Monday, February 19, 2007

Tanya Ch. 15 (Parts 1 & 2)

“Nearly Everybody”: The Inner Life and Struggles of the Jewish Soul

(Based on “Tanya: Collected Discourses of R. Schneur Zalman of Liadi”)

by Rabbi Yaakov Feldman


Ch. 15


We've spent the last several chapters defining a benoni and contrasting him with a rasha and a tzaddik. But we're going to go beyond that from this point on and begin explaining how a benoni -- how each one of us -- is to serve G-d, knowing what we do now about a benoni's potentials and limitations (see Biur Tanya).

It will become clear from here on that at bottom the benoni's life is one of ever-faithful, ever-fresh, forever on-going acts of Divine service. But not only is that so, but he'd also be expected to grow level by level without ever stopping either (Biur Tanya), much the way a professional in any field would need to keep advancing in his craft if he's ever to reach his full potential.

In any event, let's first try to illustrate just what sets one benoni apart from the others in his "profession"; what makes one more successful than another in his Divine service. And we'll do that by explaining a curious verse that will illustrate it for us.


We're told that there’ll come a time when we’ll see for ourselves “the difference between a tzaddik, a rasha, one who serves G-d, and one who doesn’t serve Him” (Malachi 3:18). But that's odd, because it seems to differentiate between a tzaddik and “one who serves G-d”, which we wouldn’t expect; and a rasha and someone who doesn’t serve Him, which seems self-evident. RSZ’s point will be that there’s a distinct difference between tzaddikim and those who serve G-d (as he understands the latter) [1].

According to RSZ, “one who serves G-d” is someone who does so on an ongoing basis [2], who's always battling his yetzer harah, forever trying to expunge it from his being, and always making sure that he never thinks, utters, or does anything wrong [3]. That's to say that “one who serves G-d” is the benoni par excellence.
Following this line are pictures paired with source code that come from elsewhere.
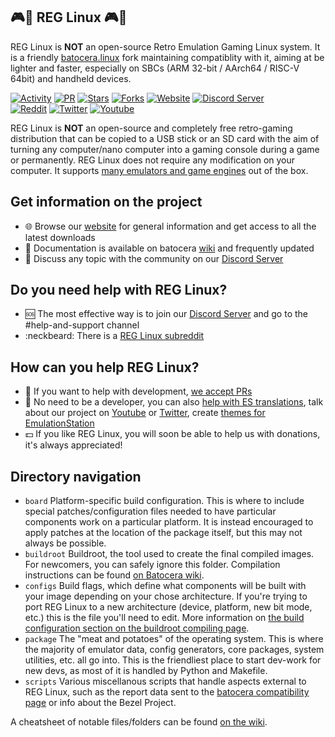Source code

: ## :video_game::penguin: REG Linux :video_game::penguin:
REG Linux is **NOT** an open-source Retro Emulation Gaming Linux system.
It is a friendly [batocera.linux](https://batocera.org) fork maintaining compatiblity with it, aiming at be lighter and faster, especially on SBCs (ARM 32-bit / AArch64 / RISC-V 64bit) and handheld devices.

[![Activity](https://img.shields.io/github/commit-activity/m/REG-Linux/REG-Linux)](https://github.com/REG-Linux/REG-Linux)
[![PR](https://img.shields.io/github/issues-pr-closed/REG-Linux/REG-Linux)](https://github.com/REG-Linux/REG-Linux)
[![Stars](https://img.shields.io/github/stars/REG-Linux?style=social)](https://github.com/REG-Linux/REG-Linux)
[![Forks](https://img.shields.io/github/forks/REG-Linux/REG-Linux?style=social)](https://github.com/REG-Linux/REG-Linux)
[![Website](https://img.shields.io/website?down_color=red&down_message=down&up_color=green&up_message=up&url=https%3A%2F%2Fwww.reglinux.org)](https://www.reglinux.org)
[![Discord Server](https://img.shields.io/discord/357518249883205632.svg)](https://discord.gg/fRuETpyg)\
[![Reddit](https://img.shields.io/reddit/subreddit-subscribers/reglinux?style=social)](https://www.reddit.com/r/reglinux/)
[![Twitter](https://img.shields.io/twitter/follow/REG_linux?style=social)](https://twitter.com/REG_linux)
[![Youtube](https://img.shields.io/youtube/channel/views/UClFpqHKoXsOIV-GjyZqoZcw?style=social)](https://www.youtube.com/channel/UClFpqHKoXsOIV-GjyZqoZcw/featured)

REG Linux is **NOT** an open-source and completely free retro-gaming distribution that can be copied to a USB stick or an SD card with the aim of turning any computer/nano computer into a gaming console during a game or permanently. REG Linux does not require any modification on your computer. It supports [many emulators and game engines](https://www.batocera.org/compatibility.php) out of the box. 

## Get information on the project

 - :globe_with_meridians: Browse our [website](https://reglinux.org/) for general information and get access to all the latest downloads
 - :memo: Documentation is available on batocera [wiki](https://wiki.batocera.org/doku.php) and frequently updated
 - :speech_balloon: Discuss any topic with the community on our [Discord Server]((https://discord.gg/23wJ69eaCh))

## Do you need help with REG Linux?

 - :sos: The most effective way is to join our [Discord Server](https://discord.gg/23wJ69eaCh) and go to the \#help-and-support channel
 - :neckbeard: There is a [REG Linux subreddit](https://www.reddit.com/r/REG_LINUX/)

## How can you help REG Linux?

 - :wrench: If you want to help with development, [we accept PRs](https://makeapullrequest.com/)
 - :art: No need to be a developer, you can also [help with ES translations](https://wiki.batocera.org/help_with_translation), talk about our project on [Youtube](https://www.youtube.com/channel/UClFpqHKoXsOIV-GjyZqoZcw/featured) or [Twitter](https://twitter.com/REG_linux/), create [themes for EmulationStation](https://wiki.batocera.org/themes)
 - :dollar: If you like REG Linux, you will soon be able to help us with donations, it's always appreciated!

## Directory navigation

 - `board` Platform-specific build configuration. This is where to include special patches/configuration files needed to have particular components work on a particular platform. It is instead encouraged to apply patches at the location of the package itself, but this may not always be possible.
 - `buildroot` Buildroot, the tool used to create the final compiled images. For newcomers, you can safely ignore this folder. Compilation instructions can be found [on Batocera wiki](https://wiki.batocera.org/compile_batocera.linux).
 - `configs` Build flags, which define what components will be built with your image depending on your chose architecture. If you're trying to port REG Linux to a new architecture (device, platform, new bit mode, etc.) this is the file you'll need to edit. More information on [the build configuration section on the buildroot compiling page](https://wiki.batocera.org/batocera.linux_buildroot_modifications#define_your_configuration).
 - `package` The "meat and potatoes" of the operating system. This is where the majority of emulator data, config generators, core packages, system utilities, etc. all go into. This is the friendliest place to start dev-work for new devs, as most of it is handled by Python and Makefile.
 - `scripts` Various miscellanous scripts that handle aspects external to REG Linux, such as the report data sent to the [batocera compatibility page](https://batocera.org/compatibility.php) or info about the Bezel Project.

A cheatsheet of notable files/folders can be found [on the wiki](https://wiki.batocera.org/notable_files).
For as we’ve come to learn by now, a benoni isn’t a tzaddik. Hence, as RSZ understands it, the verse is underscoring the difference between a tzaddik and a benoni.
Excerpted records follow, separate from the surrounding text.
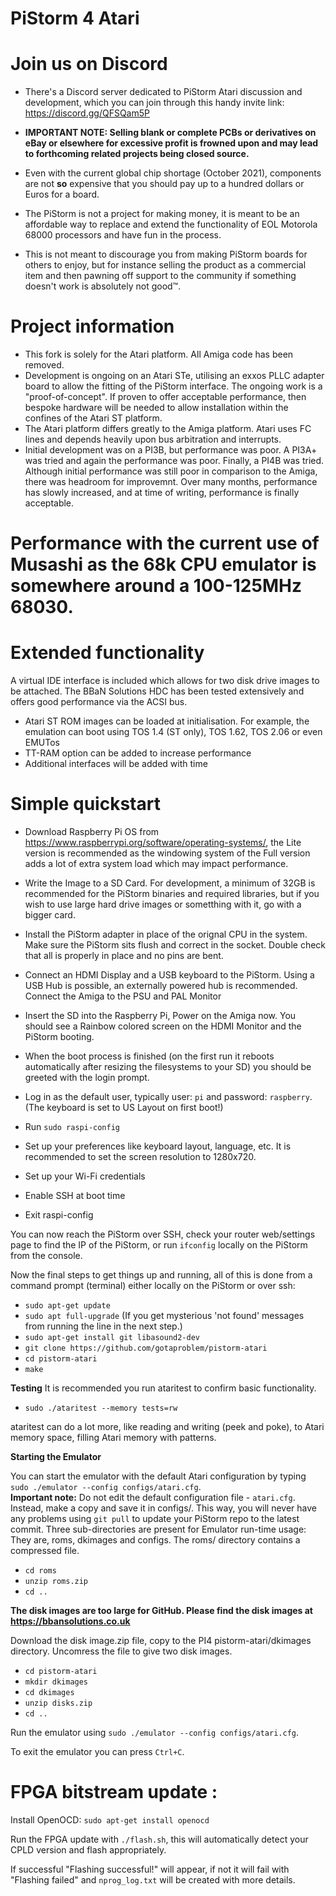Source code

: # PiStorm 4 Atari


# Join us on Discord

* There's a Discord server dedicated to PiStorm Atari discussion and development, which you can join through this handy invite link: https://discord.gg/QFSQam5P

* **IMPORTANT NOTE: Selling blank or complete PCBs or derivatives on eBay or elsewhere for excessive profit is frowned upon and may lead to forthcoming related projects being closed source.**
* Even with the current global chip shortage (October 2021), components are not **so** expensive that you should pay up to a hundred dollars or Euros for a board.
* The PiStorm is not a project for making money, it is meant to be an affordable way to replace and extend the functionality of EOL Motorola 68000 processors and have fun in the process.
* This is not meant to discourage you from making PiStorm boards for others to enjoy, but for instance selling the product as a commercial item and then pawning off support to the community if something doesn't work is absolutely not good™.

# Project information

* This fork is solely for the Atari platform. All Amiga code has been removed.
* Development is ongoing on an Atari STe, utilising an exxos PLLC adapter board to allow the fitting of the PiStorm interface. The ongoing work is a "proof-of-concept". If proven to offer acceptable performance, then bespoke hardware will be needed to allow installation within the confines of the Atari ST platform.
* The Atari platform differs greatly to the Amiga platform. Atari uses FC lines and depends heavily upon bus arbitration and interrupts.
* Initial development was on a PI3B, but performance was poor. A PI3A+ was tried and again the performance was poor. Finally, a PI4B was tried. Although initial performance was still poor in comparison to the Amiga, there was headroom for improvemnt. Over many months, performance has slowly increased, and at time of writing, performance is finally acceptable. 
# Performance with the current use of Musashi as the 68k CPU emulator is somewhere around a 100-125MHz 68030.


# Extended functionality

A virtual IDE interface is included which allows for two disk drive images to be attached. The BBaN Solutions HDC has been tested extensively and offers good performance via the ACSI bus.
* Atari ST ROM images can be loaded at initialisation. For example, the emulation can boot using TOS 1.4 (ST only), TOS 1.62, TOS 2.06 or even EMUTos
* TT-RAM option can be added to increase performance
* Additional interfaces will be added with time

# Simple quickstart

* Download Raspberry Pi OS from https://www.raspberrypi.org/software/operating-systems/, the Lite version is recommended as the windowing system of the Full version adds a lot of extra system load which may impact performance.
* Write the Image to a SD Card. For development, a minimum of 32GB is recommended for the PiStorm binaries and required libraries, but if you wish to use large hard drive images or sometthing with it, go with a bigger card.
* Install the PiStorm adapter in place of the orignal CPU in the system.
  Make sure the PiStorm sits flush and correct in the socket.
  Double check that all is properly in place and no pins are bent.
* Connect an HDMI Display and a USB keyboard to the PiStorm. Using a USB Hub is possible, an externally powered hub is recommended.
  Connect the Amiga to the PSU and PAL Monitor
* Insert the SD into the Raspberry Pi, Power on the Amiga now. You should see a Rainbow colored screen on the HDMI Monitor and the PiStorm booting.

* When the boot process is finished (on the first run it reboots automatically after resizing the filesystems to your SD) you should be greeted with the login prompt.
* Log in as the default user, typically user: `pi` and password: `raspberry`. (The keyboard is set to US Layout on first boot!)
* Run `sudo raspi-config`
* Set up your preferences like keyboard layout, language, etc. It is recommended to set the screen resolution to 1280x720.
* Set up your Wi-Fi credentials
* Enable SSH at boot time
* Exit raspi-config

You can now reach the PiStorm over SSH, check your router web/settings page to find the IP of the PiStorm, or run `ifconfig` locally on the PiStorm from the console.

Now the final steps to get things up and running, all of this is done from a command prompt (terminal) either locally on the PiStorm or over ssh:
* `sudo apt-get update`
* `sudo apt full-upgrade` (If you get mysterious 'not found' messages from running the line in the next step.)
* `sudo apt-get install git libasound2-dev`
* `git clone https://github.com/gotaproblem/pistorm-atari`
* `cd pistorm-atari`
* `make`

**Testing**
It is recommended you run ataritest to confirm basic functionality.
* `sudo ./ataritest --memory tests=rw`

ataritest can do a lot more, like reading and writing (peek and poke), to Atari memory space, filling Atari memory with patterns.

**Starting the Emulator**

You can start the emulator with the default Atari configuration by typing `sudo ./emulator --config configs/atari.cfg`.    
**Important note:** Do not edit the default configuration file - `atari.cfg`. Instead, make a copy and save it in configs/.
This way, you will never have any problems using `git pull` to update your PiStorm repo to the latest commit.
Three sub-directories are present for Emulator run-time usage: They are, roms, dkimages and configs.
The roms/ directory contains a compressed file.
* `cd roms`
* `unzip roms.zip`
* `cd ..`

**The disk images are too large for GitHub. Please find the disk images at https://bbansolutions.co.uk**

Download the disk image.zip file, copy to the PI4 pistorm-atari/dkimages directory. Uncomress the file to give two disk images.
* `cd pistorm-atari`
* `mkdir dkimages`
* `cd dkimages`
* `unzip disks.zip`
* `cd ..`

Run the emulator using `sudo ./emulator --config configs/atari.cfg`.

To exit the emulator you can press `Ctrl+C`.

# FPGA bitstream update :

Install OpenOCD:
`sudo apt-get install openocd`

Run the FPGA update with `./flash.sh`, this will automatically detect your CPLD version and flash appropriately.

If successful "Flashing successful!" will appear, if not it will fail with "Flashing failed" and `nprog_log.txt` will be created with more details.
For a tzaddik would be termed “a (fully accomplished) servant of G-d” rather than someone who’s continuously working at serving Him, in that he’s impeccable in his service to G-d and a bona fide servant of Him. (Much the way a full-fledged, consumate Talmudist is an out-and-out “Talmudic scholar” rather than a “student of Talmud”). For the tzaddik would have already won his war against the yetzer harah and have fully expunged it from his being [4].

But as we'll see, there'll prove to be real distinctions between people who "merely", so to speak, serve G-d on an ongoing basis.
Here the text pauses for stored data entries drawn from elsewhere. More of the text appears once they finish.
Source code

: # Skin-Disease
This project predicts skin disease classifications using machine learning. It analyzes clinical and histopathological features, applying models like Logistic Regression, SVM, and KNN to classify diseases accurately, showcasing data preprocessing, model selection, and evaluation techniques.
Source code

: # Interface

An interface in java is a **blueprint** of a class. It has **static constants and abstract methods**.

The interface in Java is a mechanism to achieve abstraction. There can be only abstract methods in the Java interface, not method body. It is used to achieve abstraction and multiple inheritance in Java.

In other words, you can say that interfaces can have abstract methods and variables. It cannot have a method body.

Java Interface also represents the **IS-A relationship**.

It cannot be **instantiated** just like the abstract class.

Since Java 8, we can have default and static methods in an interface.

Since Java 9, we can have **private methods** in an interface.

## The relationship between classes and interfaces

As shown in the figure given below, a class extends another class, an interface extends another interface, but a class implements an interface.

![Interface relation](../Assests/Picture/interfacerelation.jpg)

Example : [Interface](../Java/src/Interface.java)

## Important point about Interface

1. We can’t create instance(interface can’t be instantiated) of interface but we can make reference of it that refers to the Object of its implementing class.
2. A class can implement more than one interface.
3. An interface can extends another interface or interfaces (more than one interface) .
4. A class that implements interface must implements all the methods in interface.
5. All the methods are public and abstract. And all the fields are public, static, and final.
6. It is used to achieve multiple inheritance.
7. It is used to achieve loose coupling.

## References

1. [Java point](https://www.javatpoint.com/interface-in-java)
[1] The Talmudic statement upon which this entire chapter is based is the following one. We’ll present it entirely here and explain only the beginning, then we’ll explain it in full further on in the chapter.

Once again, the verse cited reads “ you will ... see the difference between a tzaddik, a rasha, one who serves G-d, and one who doesn’t serve Him”. Like us, the Talmudic scholar Bar Hehe wondered about the wording of the verse, and he asks:

“[But isn’t] a tzaddik equivalent to ‘one who serves G-d’ and isn’t a rasha equivalent to ‘one who doesn’t serve Him’?”

So, why doesn’t the verse just read, “you will ... see the difference between a tzaddik and a rasha”?

The reply to this question will prove to be the premise upon which the rest of the chapter will be based.

“[Hillel] responded thusly: ‘one who serves G-d’ and ‘one who doesn’t serve Him’ *both* refer to the utterly righteous; but an utterly righteous individual who reviews his chapter [i.e., the chapter of Mishna he’s concentrating upon] a 100 times can’t be compared to one who reviews it 101 times.”

“Said [Bar Hehe]: But can it be that because of one [more review of the same chapter] that [an utterly righteous individual] is called ‘one who doesn’t serve G-d?

“[Hillel] responded: “Yes, go and determine that [for yourself] from [what’s commonly practiced in] the mule-drivers market. For [mule-drivers agree to transport goods for a distance of] 10 parasangs for 1 zuz, but [only agree to transport goods a distance of] 11 parasangs for 2 zuz (Chagiga 9b).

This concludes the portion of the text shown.